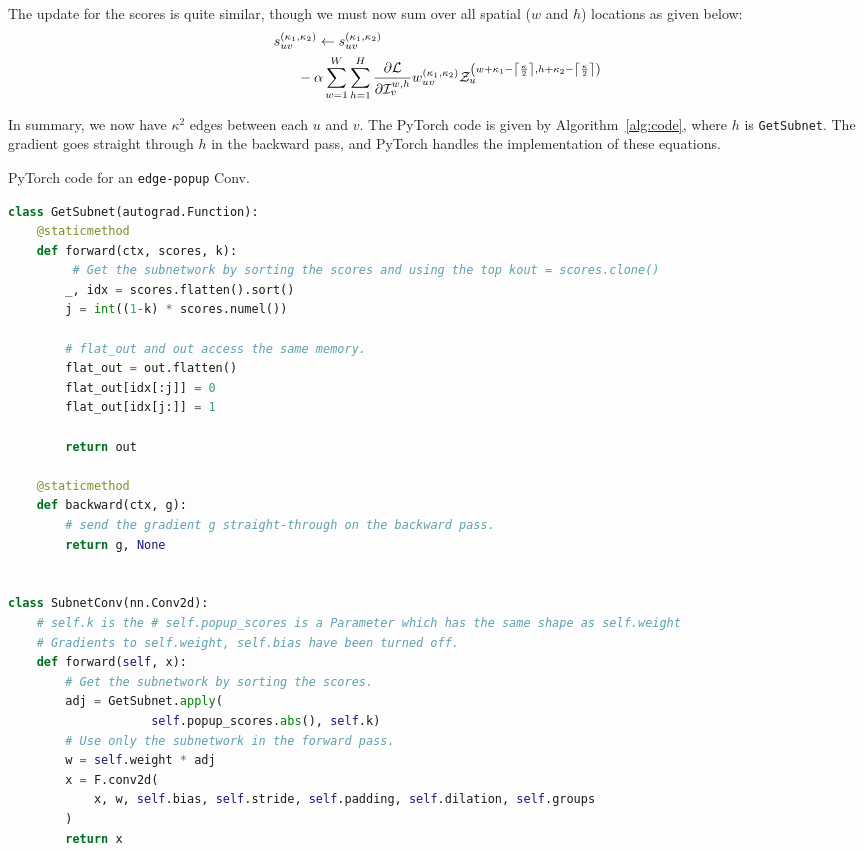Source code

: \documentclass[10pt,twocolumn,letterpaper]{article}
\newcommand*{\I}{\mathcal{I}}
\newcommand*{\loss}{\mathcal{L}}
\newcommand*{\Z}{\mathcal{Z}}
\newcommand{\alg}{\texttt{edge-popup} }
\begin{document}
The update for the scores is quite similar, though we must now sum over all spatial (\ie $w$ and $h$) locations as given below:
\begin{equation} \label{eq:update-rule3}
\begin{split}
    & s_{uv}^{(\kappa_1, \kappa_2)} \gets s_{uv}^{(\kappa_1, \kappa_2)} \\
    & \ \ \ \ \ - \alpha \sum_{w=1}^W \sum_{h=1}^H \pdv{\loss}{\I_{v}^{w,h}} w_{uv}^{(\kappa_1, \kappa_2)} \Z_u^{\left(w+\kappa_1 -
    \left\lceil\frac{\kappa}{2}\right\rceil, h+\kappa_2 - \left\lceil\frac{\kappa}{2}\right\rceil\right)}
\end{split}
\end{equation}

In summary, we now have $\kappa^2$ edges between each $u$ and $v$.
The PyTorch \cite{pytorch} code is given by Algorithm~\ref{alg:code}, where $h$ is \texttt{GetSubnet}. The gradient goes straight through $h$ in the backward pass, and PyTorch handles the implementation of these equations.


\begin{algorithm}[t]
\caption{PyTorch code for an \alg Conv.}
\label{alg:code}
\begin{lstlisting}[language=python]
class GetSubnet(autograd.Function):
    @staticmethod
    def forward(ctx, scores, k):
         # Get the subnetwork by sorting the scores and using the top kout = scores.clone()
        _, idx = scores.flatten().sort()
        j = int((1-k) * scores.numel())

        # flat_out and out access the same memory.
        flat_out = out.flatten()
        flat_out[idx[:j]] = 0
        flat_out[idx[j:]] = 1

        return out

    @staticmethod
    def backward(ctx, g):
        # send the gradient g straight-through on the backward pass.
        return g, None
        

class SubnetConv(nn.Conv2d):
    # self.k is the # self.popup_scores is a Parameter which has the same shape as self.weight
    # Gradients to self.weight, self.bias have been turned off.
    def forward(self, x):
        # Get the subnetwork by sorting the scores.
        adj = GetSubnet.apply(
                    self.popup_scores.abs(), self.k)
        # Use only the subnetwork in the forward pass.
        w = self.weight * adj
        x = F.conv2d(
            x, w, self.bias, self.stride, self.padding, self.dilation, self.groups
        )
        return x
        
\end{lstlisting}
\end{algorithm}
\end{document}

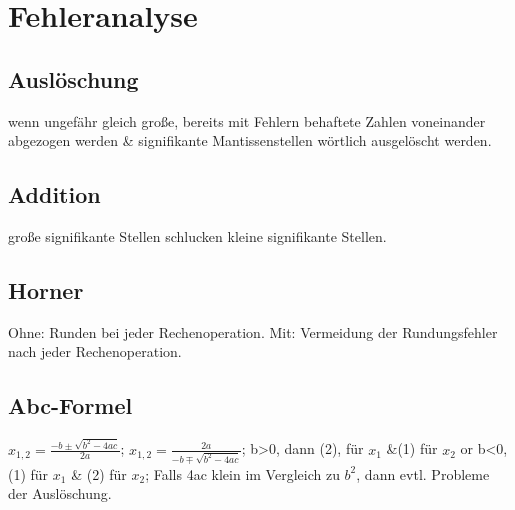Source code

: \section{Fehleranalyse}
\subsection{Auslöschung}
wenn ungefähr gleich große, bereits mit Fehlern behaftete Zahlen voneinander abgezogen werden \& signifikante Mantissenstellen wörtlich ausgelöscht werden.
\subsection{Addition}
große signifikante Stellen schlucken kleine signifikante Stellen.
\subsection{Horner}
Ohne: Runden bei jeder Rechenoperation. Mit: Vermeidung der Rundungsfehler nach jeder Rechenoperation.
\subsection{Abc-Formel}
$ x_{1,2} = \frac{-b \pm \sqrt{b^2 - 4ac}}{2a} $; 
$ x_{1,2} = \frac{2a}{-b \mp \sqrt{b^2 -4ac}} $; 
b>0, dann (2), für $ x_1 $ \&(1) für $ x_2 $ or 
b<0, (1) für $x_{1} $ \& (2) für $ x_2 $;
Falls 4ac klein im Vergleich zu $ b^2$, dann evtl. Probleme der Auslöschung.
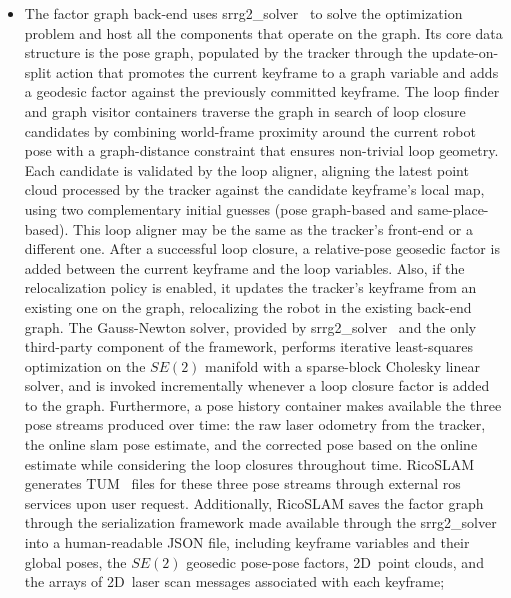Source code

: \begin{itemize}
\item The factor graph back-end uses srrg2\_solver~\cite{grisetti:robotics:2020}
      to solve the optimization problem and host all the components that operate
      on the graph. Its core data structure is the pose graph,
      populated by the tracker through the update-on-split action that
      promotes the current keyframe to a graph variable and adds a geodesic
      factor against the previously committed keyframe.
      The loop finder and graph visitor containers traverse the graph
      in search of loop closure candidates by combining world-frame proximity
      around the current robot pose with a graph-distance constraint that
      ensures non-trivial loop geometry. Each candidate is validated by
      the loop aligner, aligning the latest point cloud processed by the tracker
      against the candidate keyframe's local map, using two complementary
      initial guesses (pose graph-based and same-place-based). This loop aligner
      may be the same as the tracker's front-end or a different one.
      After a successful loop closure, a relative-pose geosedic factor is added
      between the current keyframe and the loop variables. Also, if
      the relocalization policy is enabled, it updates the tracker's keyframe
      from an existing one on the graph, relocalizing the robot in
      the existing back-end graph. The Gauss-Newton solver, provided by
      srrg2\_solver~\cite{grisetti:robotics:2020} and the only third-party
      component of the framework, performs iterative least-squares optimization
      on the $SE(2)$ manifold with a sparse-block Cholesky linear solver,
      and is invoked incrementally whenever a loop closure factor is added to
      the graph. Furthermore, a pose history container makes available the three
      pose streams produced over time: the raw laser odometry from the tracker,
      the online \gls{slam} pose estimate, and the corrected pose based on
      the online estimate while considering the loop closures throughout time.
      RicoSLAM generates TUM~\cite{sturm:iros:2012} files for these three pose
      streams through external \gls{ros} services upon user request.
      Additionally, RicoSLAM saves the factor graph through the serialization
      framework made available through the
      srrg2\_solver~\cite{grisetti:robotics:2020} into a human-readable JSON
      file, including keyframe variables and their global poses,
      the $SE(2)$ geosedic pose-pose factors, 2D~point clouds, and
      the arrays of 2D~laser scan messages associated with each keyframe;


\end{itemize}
• • • • •
[WHAT THIS TASK INVOLVES]
Word for word, restate the lines from the first line of the material through the line containing "The update for", with the pictures left out.

[YOUR RESPONSE]
Source code

: \documentclass[10pt,twocolumn,letterpaper]{article}
\newcommand*{\I}{\mathcal{I}}
\newcommand*{\loss}{\mathcal{L}}
\newcommand*{\Z}{\mathcal{Z}}
\newcommand{\alg}{\texttt{edge-popup} }
\begin{document}
The update for the scores is quite similar, though we must now sum over all spatial (\ie $w$ and $h$) locations as given below:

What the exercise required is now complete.